EXERCISE OBJECTIVE: Your answer should reproduce every line of the material in which the word "different" occurs.

++++++++

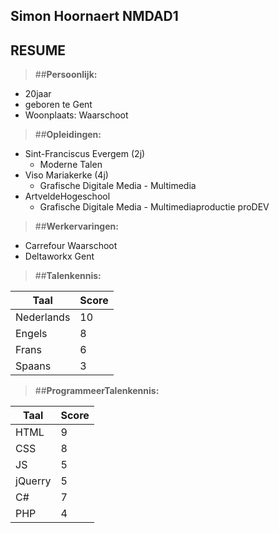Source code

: Simon Hoornaert NMDAD1
----------------------

## RESUME ##

> ##**Persoonlijk:**

* 20jaar
* geboren te Gent
* Woonplaats: Waarschoot

> ##**Opleidingen:**

* Sint-Franciscus Evergem (2j)
    * Moderne Talen   
* Viso Mariakerke (4j)
    * Grafische Digitale Media - Multimedia
* ArtveldeHogeschool
    * Grafische Digitale Media - Multimediaproductie proDEV

> ##**Werkervaringen:**

* Carrefour Waarschoot
* Deltaworkx Gent

> ##**Talenkennis:**

| Taal             | Score                        | 
 ----------------- | ---------------------------- | 
| Nederlands       | 10                           | 
| Engels           | 8                            | 
| Frans            | 6                            | 
| Spaans           | 3                            |

> ##**ProgrammeerTalenkennis:**

| Taal             | Score                        | 
 ----------------- | ---------------------------- | 
| HTML             | 9                           | 
| CSS               | 8                            | 
| JS            | 5                            | 
|  jQuerry        | 5                            | 
| C#       | 7                           | 
| PHP           | 4                            | 
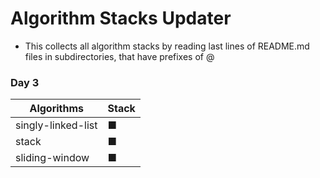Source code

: 
# Algorithm Stacks Updater

- This collects all algorithm stacks by reading last lines of README.md files in subdirectories, that have prefixes of @

### Day 3
| Algorithms |      Stack      |
|-----------|------------------|
| singly-linked-list | ■ |
| stack | ■ |
| sliding-window | ■ |



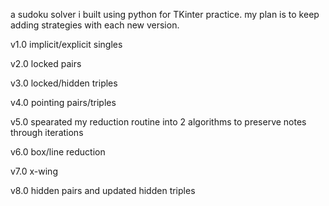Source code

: a sudoku solver i built using python for TKinter practice. my plan is to keep adding strategies with each new version.


v1.0 implicit/explicit singles

v2.0 locked pairs

v3.0 locked/hidden triples

v4.0 pointing pairs/triples

v5.0 spearated my reduction routine into 2 algorithms to preserve notes through iterations

v6.0 box/line reduction

v7.0 x-wing

v8.0 hidden pairs and updated hidden triples

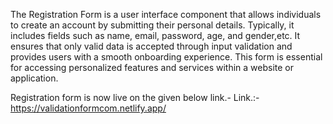 The Registration Form is a user interface component that allows individuals to create an account by submitting their personal details. Typically, it includes fields such as name, email, password, age, and gender,etc. It ensures that only valid data is accepted through input validation and provides users with a smooth onboarding experience. This form is essential for accessing personalized features and services within a website or application.

Registration form is now live on the given below link.-
Link.:- https://validationformcom.netlify.app/
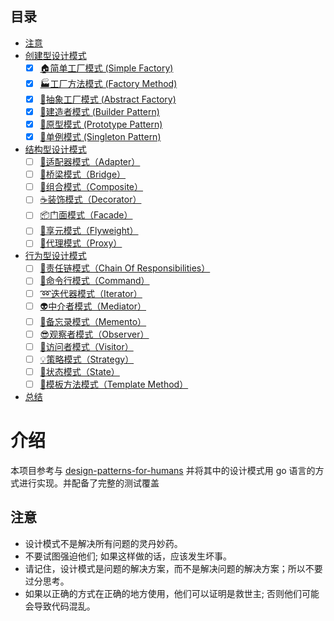 ## 目录
- [注意](#注意)
- [创建型设计模式](#创建型设计模式)
    - [x] [🏠简单工厂模式 (Simple Factory) ](https://blog.you-tang.com/detail/21)
    - [x] [🏭工厂方法模式 (Factory Method) ](https://blog.you-tang.com/detail/20)
    - [x] [🔨抽象工厂模式 (Abstract Factory) ](https://blog.you-tang.com/detail/19)
    - [x] [👷建造者模式 (Builder Pattern) ](https://blog.you-tang.com/detail/18)
    - [x] [🐑原型模式 (Prototype Pattern) ](https://blog.you-tang.com/detail/17)
    - [x] [💍单例模式 (Singleton Pattern) ](https://blog.you-tang.com/detail/16)
- [结构型设计模式](#结构型设计模式)
    - [ ] [🔌适配器模式（Adapter）](#🔌适配器模式adapter)
    - [ ] [🚡桥梁模式（Bridge）](#🚡桥梁模式bridge)
    - [ ] [🌿组合模式（Composite）](#🌿组合模式composite)
    - [ ] [☕装饰模式（Decorator）](#☕装饰模式decorator)
    - [ ] [📦门面模式（Facade）](#📦门面模式facade)
    - [ ] [🍃享元模式（Flyweight）](#🍃享元模式flyweight)
    - [ ] [🎱代理模式（Proxy）](#🎱代理模式proxy)
- [行为型设计模式](#行为型设计模式)
    - [ ] [🔗责任链模式（Chain Of Responsibilities）](#🔗责任链模式chain-of-responsibilities)
    - [ ] [👮命令行模式（Command）](#👮命令行模式command)
    - [ ] [➿迭代器模式（Iterator）](#➿迭代器模式iterator)
    - [ ] [👽中介者模式（Mediator）](#👽中介者模式mediator)
    - [ ] [💾备忘录模式（Memento）](#💾备忘录模式memento)
    - [ ] [😎观察者模式（Observer）](#😎观察者模式observer)
    - [ ] [🏃访问者模式（Visitor）](#🏃访问者模式visitor)
    - [ ] [💡策略模式（Strategy）](#💡策略模式strategy)
    - [ ] [💢状态模式（State）](#💢状态模式state)
    - [ ] [📒模板方法模式（Template Method）](#📒模板方法模式template-method)
- [总结](#总结)

<!-- /TOC -->

# 介绍
本项目参考与 [design-patterns-for-humans](https://github.com/kamranahmedse/design-patterns-for-humans) 
并将其中的设计模式用 go 语言的方式进行实现。并配备了完整的测试覆盖

## 注意

* 设计模式不是解决所有问题的灵丹妙药。
* 不要试图强迫他们; 如果这样做的话，应该发生坏事。
* 请记住，设计模式是问题的解决方案，而不是解决问题的解决方案；所以不要过分思考。
* 如果以正确的方式在正确的地方使用，他们可以证明是救世主; 否则他们可能会导致代码混乱。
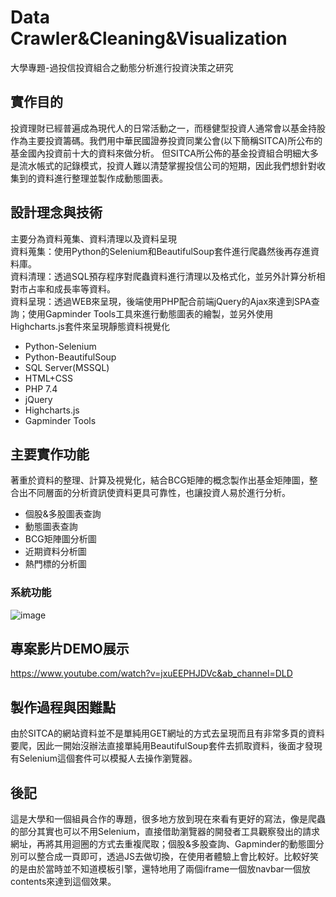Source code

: # Data Crawler&Cleaning&Visualization
大學專題-過投信投資組合之動態分析進行投資決策之研究

## 實作目的
投資理財已經普遍成為現代人的日常活動之一，而穩健型投資人通常會以基金持股作為主要投資籌碼。我們用中華民國證券投資同業公會(以下簡稱SITCA)所公布的基金國內投資前十大的資料來做分析。
但SITCA所公佈的基金投資組合明細大多是流水帳式的記錄模式，投資人難以清楚掌握投信公司的短期，因此我們想針對收集到的資料進行整理並製作成動態圖表。

## 設計理念與技術
主要分為資料蒐集、資料清理以及資料呈現<br>
資料蒐集：使用Python的Selenium和BeautifulSoup套件進行爬蟲然後再存進資料庫。<br>
資料清理：透過SQL預存程序對爬蟲資料進行清理以及格式化，並另外計算分析相對市占率和成長率等資料。<br>
資料呈現：透過WEB來呈現，後端使用PHP配合前端jQuery的Ajax來達到SPA查詢；使用Gapminder Tools工具來進行動態圖表的繪製，並另外使用Highcharts.js套件來呈現靜態資料視覺化<br>
- Python-Selenium
- Python-BeautifulSoup
- SQL Server(MSSQL)
- HTML+CSS
- PHP 7.4
- jQuery
- Highcharts.js
- Gapminder Tools

## 主要實作功能
著重於資料的整理、計算及視覺化，結合BCG矩陣的概念製作出基金矩陣圖，整合出不同層面的分析資訊使資料更具可靠性，也讓投資人易於進行分析。
- 個股&多股圖表查詢
- 動態圖表查詢
- BCG矩陣圖分析圖
- 近期資料分析圖
- 熱門標的分析圖

### 系統功能
![image](https://github.com/0524088/DataCrawler-Cleaning-Visualization/assets/43835584/b62fc590-8690-44cf-bcad-501f1fef41af)

## 專案影片DEMO展示
https://www.youtube.com/watch?v=jxuEEPHJDVc&ab_channel=DLD

## 製作過程與困難點
由於SITCA的網站資料並不是單純用GET網址的方式去呈現而且有非常多頁的資料要爬，因此一開始沒辦法直接單純用BeautifulSoup套件去抓取資料，後面才發現有Selenium這個套件可以模擬人去操作瀏覽器。

## 後記
這是大學和一個組員合作的專題，很多地方放到現在來看有更好的寫法，像是爬蟲的部分其實也可以不用Selenium，直接借助瀏覽器的開發者工具觀察發出的請求網址，再將其用迴圈的方式去重複爬取；個股&多股查詢、Gapminder的動態圖分別可以整合成一頁即可，透過JS去做切換，在使用者體驗上會比較好。比較好笑的是由於當時並不知道模板引擎，還特地用了兩個iframe一個放navbar一個放contents來達到這個效果。

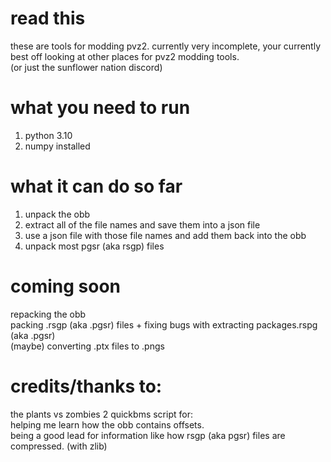 # read this
these are tools for modding pvz2. 
currently very incomplete,
your currently best off looking at other places for pvz2 modding tools.  
(or just the sunflower nation discord)
# what you need to run
1. python 3.10  
2. numpy installed
# what it can do so far  
1. unpack the obb  
2. extract all of the file names and save them into a json file
3. use a json file with those file names and add them back into the obb  
4. unpack most pgsr (aka rsgp) files
# coming soon
repacking the obb  
packing .rsgp (aka .pgsr) files + fixing bugs with extracting packages.rspg (aka .pgsr)  
(maybe) converting .ptx files to .pngs
# credits/thanks to:
the plants vs zombies 2 quickbms script for:  
helping me learn how the obb contains offsets.  
being a good lead for information like how rsgp (aka pgsr) files are compressed. (with zlib)
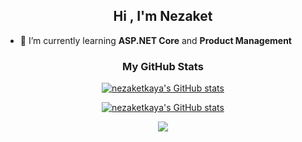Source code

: <h2 align="center">Hi , I'm Nezaket </h2>

- 🌱 I’m currently learning **ASP.NET Core** and **Product Management**

 <h3 align="center">My GitHub Stats</h3>

<p align="center">
 <a href="http://www.github.com/nezaketkaya"><img src="https://github-readme-stats.vercel.app/api/top-langs/?username=nezaketkaya&theme=dark&layout=compact&langs_count=8"  alt="nezaketkaya's GitHub stats" />
</p>

<p align="center">
 <a href="http://www.github.com/nezaketkaya"><img src="https://github-readme-stats.vercel.app/api?username=nezaketkaya&show_icons=true&hide=&count_private=true&title_color=0891b2&text_color=ffffff&icon_color=0891b2&bg_color=1c1917&hide_border=true&show_icons=true" alt="nezaketkaya's GitHub stats" />
  </p>
  
<p align="center">
<a href="http://www.github.com/nezaketkaya"><img src="https://github-readme-streak-stats.herokuapp.com/?user=nezaketkaya&stroke=ffffff&background=1c1917&ring=0891b2&fire=0891b2&currStreakNum=ffffff&currStreakLabel=0891b2&sideNums=ffffff&sideLabels=ffffff&dates=ffffff&hide_border=true" /></a>
</p>
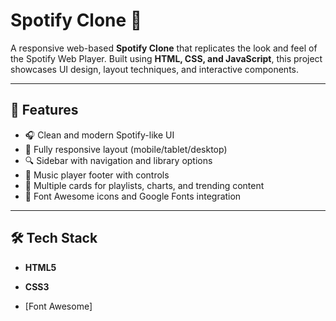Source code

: # Spotify Clone 🎵

A responsive web-based **Spotify Clone** that replicates the look and feel of the Spotify Web Player. Built using **HTML, CSS, and JavaScript**, this project showcases UI design, layout techniques, and interactive components.

---

## 🚀 Features

- 🎧 Clean and modern Spotify-like UI
- 📱 Fully responsive layout (mobile/tablet/desktop)
- 🔍 Sidebar with navigation and library options
- 🎵 Music player footer with controls
- 📂 Multiple cards for playlists, charts, and trending content
- 🌙 Font Awesome icons and Google Fonts integration

---

## 🛠️ Tech Stack

- **HTML5**
- **CSS3**

- [Font Awesome]
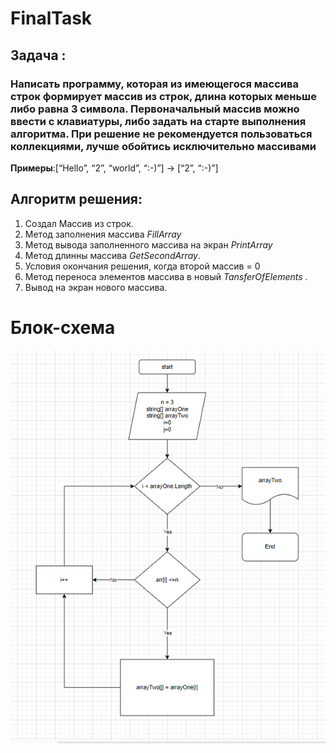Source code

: # FinalTask
## Задача : 
### Написать программу, которая из имеющегося массива строк формирует массив из строк, длина которых меньше либо равна 3 символа. Первоначальный массив можно ввести с клавиатуры, либо задать на старте выполнения алгоритма. При решение не рекомендуется пользоваться коллекциями, лучше обойтись исключительно массивами
**Примеры**:[“Hello”, “2”, “world”, “:-)”] → [“2”, “:-)”]
## Алгоритм решения:
1. Создал Массив из строк.
2. Метод заполнения массива *FillArray*
3. Метод вывода заполненного массива на экран *PrintArray*
4. Метод длинны массива *GetSecondArray*.
5. Условия окончания решения, когда второй массив = 0
6. Метод переноса элементов массива в новый *TansferOfElements* .
7. Вывод на экран нового массива.

# Блок-схема
![блок-схема](./diagram/Block-Chema.png)


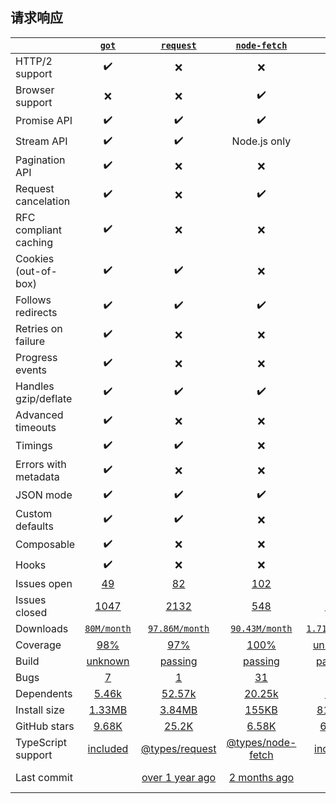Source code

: ## 请求响应
|                       | [`got`](https://github.com/sindresorhus/got)               | [`request`][r0]    | [`node-fetch`][n0]   | [`ky`][k0]               | [`axios`][a0]      | [`superagent`][s0]     |
|-----------------------|:-------------------:|:------------------:|:--------------------:|:------------------------:|:------------------:|:----------------------:|
| HTTP/2 support        | ✔️ | ❌ | ❌ | ❌ | ❌ | ✔️ |
| Browser support       | ❌ | ❌ | ✔️ | ✔️ | ✔️ | ✔️ |
| Promise API           | ✔️ | ✔️ | ✔️ | ✔️ | ✔️ | ✔️ |
| Stream API            | ✔️ | ✔️ | Node.js only | ❌ | ❌ | ✔️ |
| Pagination API        | ✔️ | ❌ | ❌ | ❌ | ❌ | ❌ |
| Request cancelation   | ✔️ | ❌ | ✔️ | ✔️ | ✔️ | ✔️ |
| RFC compliant caching | ✔️ | ❌ | ❌ | ❌ | ❌ | ❌ |
| Cookies (out-of-box)  | ✔️ | ✔️ | ❌ | ❌ | ❌ | ❌ |
| Follows redirects     | ✔️ | ✔️ | ✔️ | ✔️ | ✔️ | ✔️ |
| Retries on failure    | ✔️ | ❌ | ❌ | ✔️ | ❌ | ✔️ |
| Progress events       | ✔️ | ❌ | ❌ | ✔️ | Browser only | ✔️ |
| Handles gzip/deflate  | ✔️ | ✔️ | ✔️ | ✔️ | ✔️ | ✔️ |
| Advanced timeouts     | ✔️ | ❌ | ❌ | ❌ | ❌ | ❌ |
| Timings               | ✔️ | ✔️ | ❌ | ❌ | ❌ | ❌ |
| Errors with metadata  | ✔️ | ❌ | ❌ | ✔️ | ✔️ | ❌ |
| JSON mode             | ✔️ | ✔️ | ✔️ | ✔️ | ✔️ | ✔️ |
| Custom defaults       | ✔️ | ✔️ | ❌ | ✔️ | ✔️ | ❌ |
| Composable            | ✔️ | ❌ | ❌ | ❌ | ❌ | ✔️ |
| Hooks                 | ✔️ | ❌ | ❌ | ✔️ | ✔️ | ❌ |
| Issues open           | [49](https://github.com/sindresorhus/got/issues?q=is%3Aissue+is%3Aopen+sort%3Aupdated-desc) | [82](https://github.com/request/request/issues?q=is%3Aissue+is%3Aopen+sort%3Aupdated-desc) | [102](https://github.com/node-fetch/node-fetch/issues?q=is%3Aissue+is%3Aopen+sort%3Aupdated-desc) | [18](https://github.com/sindresorhus/ky/issues?q=is%3Aissue+is%3Aopen+sort%3Aupdated-desc) | [165](https://github.com/axios/axios/issues?q=is%3Aissue+is%3Aopen+sort%3Aupdated-desc) | [149](https://github.com/visionmedia/superagent/issues?q=is%3Aissue+is%3Aopen+sort%3Aupdated-desc) |
| Issues closed         | [1047](https://github.com/sindresorhus/got/issues?q=is%3Aissue+is%3Aopen+sort%3Aupdated-desc)| [2132](https://github.com/request/request/issues?q=is%3Aissue+is%3Aopen+sort%3Aupdated-desc) | [548](https://github.com/node-fetch/node-fetch/issues?q=is%3Aissue+is%3Aopen+sort%3Aupdated-desc) | [175](https://github.com/sindresorhus/ky/issues?q=is%3Aissue+is%3Aopen+sort%3Aupdated-desc) | [2880](https://github.com/axios/axios/issues?q=is%3Aissue+is%3Aopen+sort%3Aupdated-desc) | [864](https://github.com/visionmedia/superagent/issues?q=is%3Aissue+is%3Aopen+sort%3Aupdated-desc) |
| Downloads             | [`80M/month`](https://www.npmjs.com/package/got) | [`97.86M/month`](https://www.npmjs.com/package/request) | [`90.43M/month`](https://www.npmjs.com/package/node-fetch) | [`1.71M/month`](https://www.npmjs.com/package/ky) | [`74.86M/month`](https://www.npmjs.com/package/axios) | [`21.25M/month`](https://www.npmjs.com/package/superagent) |
| Coverage              | [98%](https://coveralls.io/github/sindresorhus/got) | [97%](https://coveralls.io/github/request/request) | [100%](https://coveralls.io/github/bitinn/node-fetch) | [unknown](https://app.codecov.io/gh/sindresorhus/ky) | [94%](https://coveralls.io/github/mzabriskie/axios) | [94.6%](https://app.codecov.io/gh/visionmedia/superagent) |
| Build                 | [unknown](https://travis-ci.com/github/sindresorhus/got) | [passing](https://travis-ci.org/github/request/request) | [passing](https://travis-ci.org/github/bitinn/node-fetch) | [passing](https://travis-ci.com/github/sindresorhus/ky) | [failing](https://travis-ci.org/github/axios/axios) | [passing](https://travis-ci.org/github/visionmedia/superagent) |
| Bugs                  | [7](https://github.com/sindresorhus/got/issues?q=is%3Aissue+is%3Aopen+sort%3Aupdated-desc+label%3Abug) | [1](https://github.com/request/request/issues?q=is%3Aissue+is%3Aopen+sort%3Aupdated-desc+label%3A%22Needs+investigation%22) | [31](https://github.com/node-fetch/node-fetch/issues?q=is%3Aissue+is%3Aopen+sort%3Aupdated-desc+label%3Abug) | [4](https://github.com/sindresorhus/ky/issues?q=is%3Aissue+is%3Aopen+sort%3Aupdated-desc+label%3Abug) | [5](https://github.com/axios/axios/issues?q=is%3Aissue+is%3Aopen+sort%3Aupdated-desc+label%3A%22type%3Aconfirmed+bug%22) | [3](https://github.com/visionmedia/superagent/issues?q=is%3Aissue+is%3Aopen+sort%3Aupdated-desc+label%3ABug) |
| Dependents            | [5.46k](https://www.npmjs.com/package/got?activeTab=dependents) | [52.57k](https://www.npmjs.com/package/request?activeTab=dependents) | [20.25k](https://www.npmjs.com/package/node-fetch?activeTab=dependents) | [206](https://www.npmjs.com/package/ky?activeTab=dependents) | [59.17k](https://www.npmjs.com/package/axios?activeTab=dependents) | [8.52k](https://www.npmjs.com/package/superagent) |
| Install size          | [1.33MB](https://packagephobia.com/result?p=got) | [3.84MB](https://packagephobia.com/result?p=request) | [155KB](https://packagephobia.com/result?p=node-fetch) | [81.1KB](https://packagephobia.com/result?p=ky) | [388KB](https://packagephobia.com/result?p=axios) | [1.70MB](https://packagephobia.com/result?p=superagent) |
| GitHub stars          | [9.68K](https://github.com/sindresorhus/got) | [25.2K](https://github.com/request/request) | [6.58K](https://github.com/node-fetch/node-fetch) | [6.59K](https://github.com/sindresorhus/ky) | [85.69K](https://github.com/axios/axios) | [15.73K](https://github.com/visionmedia/superagent) |
| TypeScript support    | [included](https://github.com/sindresorhus/got) | [@types/request](https://github.com/request/request) | [@types/node-fetch](https://github.com/node-fetch/node-fetch) | [included](https://github.com/sindresorhus/ky) | [included](https://github.com/axios/axios) | [@types/superagent](https://github.com/visionmedia/superagent/commits) |
| Last commit           |  | [over 1 year ago](https://github.com/request/request/commits) | [2 months ago](https://github.com/node-fetch/node-fetch/commits) |  | [about 1 month ago](https://github.com/axios/axios/commits) | [5 months ago]() |

<!-- GITHUB -->
[k0]: https://github.com/sindresorhus/ky
[r0]: https://github.com/request/request
[n0]: https://github.com/node-fetch/node-fetch
[a0]: https://github.com/axios/axios
[s0]: https://github.com/visionmedia/superagent
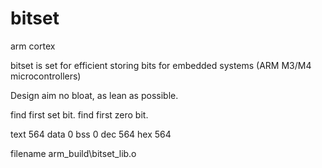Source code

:# bitset
arm cortex

bitset is set for efficient storing bits for embedded systems (ARM M3/M4 microcontrollers)

Design aim no bloat, as lean as possible.

find first set bit.
find first zero bit.

text	564
data	0
bss		0
dec		564
hex		564

filename
arm_build\bitset_lib.o
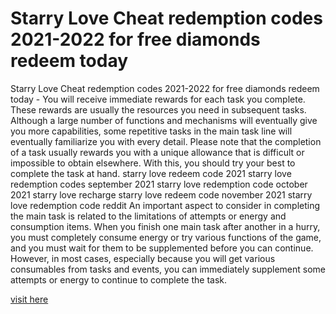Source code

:# Starry Love Cheat redemption codes 2021-2022 for free diamonds redeem today

Starry Love Cheat redemption codes 2021-2022 for free diamonds redeem today - You will receive immediate rewards for each task you complete. These rewards are usually the resources you need in subsequent tasks. Although a large number of functions and mechanisms will eventually give you more capabilities, some repetitive tasks in the main task line will eventually familiarize you with every detail. Please note that the completion of a task usually rewards you with a unique allowance that is difficult or impossible to obtain elsewhere. With this, you should try your best to complete the task at hand. starry love redeem code 2021 starry love redemption codes september 2021 starry love redemption code october 2021 starry love recharge starry love redeem code november 2021 starry love redemption code reddit An important aspect to consider in completing the main task is related to the limitations of attempts or energy and consumption items. When you finish one main task after another in a hurry, you must completely consume energy or try various functions of the game, and you must wait for them to be supplemented before you can continue. However, in most cases, especially because you will get various consumables from tasks and events, you can immediately supplement some attempts or energy to continue to complete the task.


<a href="https://watermod.icu/starry-love/">visit here</a>
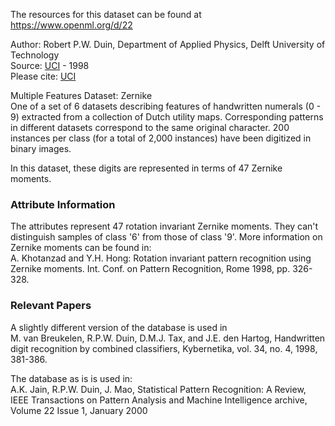 The resources for this dataset can be found at https://www.openml.org/d/22

Author: Robert P.W. Duin, Department of Applied Physics, Delft University of Technology  
Source: [UCI](https://archive.ics.uci.edu/ml/datasets/Multiple+Features) - 1998  
Please cite: [UCI](https://archive.ics.uci.edu/ml/citation_policy.html)   

Multiple Features Dataset: Zernike  
One of a set of 6 datasets describing features of handwritten numerals (0 - 9) extracted from a collection of Dutch utility maps. Corresponding patterns in different datasets correspond to the same original character. 200 instances per class (for a total of 2,000 instances) have been digitized in binary images. 

In this dataset, these digits are represented in terms of 47 Zernike moments. 

### Attribute Information  
The attributes represent 47 rotation invariant Zernike moments. They can't distinguish samples of class '6' from those of class '9'. More information on Zernike moments can be found in:  
A. Khotanzad and Y.H. Hong: Rotation invariant pattern recognition using Zernike moments. Int. Conf. on Pattern Recognition, Rome 1998, pp. 326-328.

### Relevant Papers  
A slightly different version of the database is used in  
M. van Breukelen, R.P.W. Duin, D.M.J. Tax, and J.E. den Hartog, Handwritten digit recognition by combined classifiers, Kybernetika, vol. 34, no. 4, 1998, 381-386.
 
The database as is is used in:  
A.K. Jain, R.P.W. Duin, J. Mao, Statistical Pattern Recognition: A Review, IEEE Transactions on Pattern Analysis and Machine Intelligence archive, Volume 22 Issue 1, January 2000 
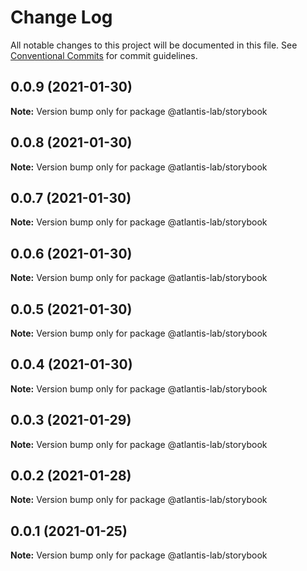 # Change Log

All notable changes to this project will be documented in this file.
See [Conventional Commits](https://conventionalcommits.org) for commit guidelines.

## 0.0.9 (2021-01-30)

**Note:** Version bump only for package @atlantis-lab/storybook





## 0.0.8 (2021-01-30)

**Note:** Version bump only for package @atlantis-lab/storybook





## 0.0.7 (2021-01-30)

**Note:** Version bump only for package @atlantis-lab/storybook





## 0.0.6 (2021-01-30)

**Note:** Version bump only for package @atlantis-lab/storybook





## 0.0.5 (2021-01-30)

**Note:** Version bump only for package @atlantis-lab/storybook





## 0.0.4 (2021-01-30)

**Note:** Version bump only for package @atlantis-lab/storybook





## 0.0.3 (2021-01-29)

**Note:** Version bump only for package @atlantis-lab/storybook





## 0.0.2 (2021-01-28)

**Note:** Version bump only for package @atlantis-lab/storybook





## 0.0.1 (2021-01-25)

**Note:** Version bump only for package @atlantis-lab/storybook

++++++++

TASK RESPONSE:
One of a set of 6 datasets describing features of handwritten numerals (0 - 9) extracted from a collection of Dutch utility maps. Corresponding patterns in different datasets correspond to the same original character. 200 instances per class (for a total of 2,000 instances) have been digitized in binary images. 
A slightly different version of the database is used in  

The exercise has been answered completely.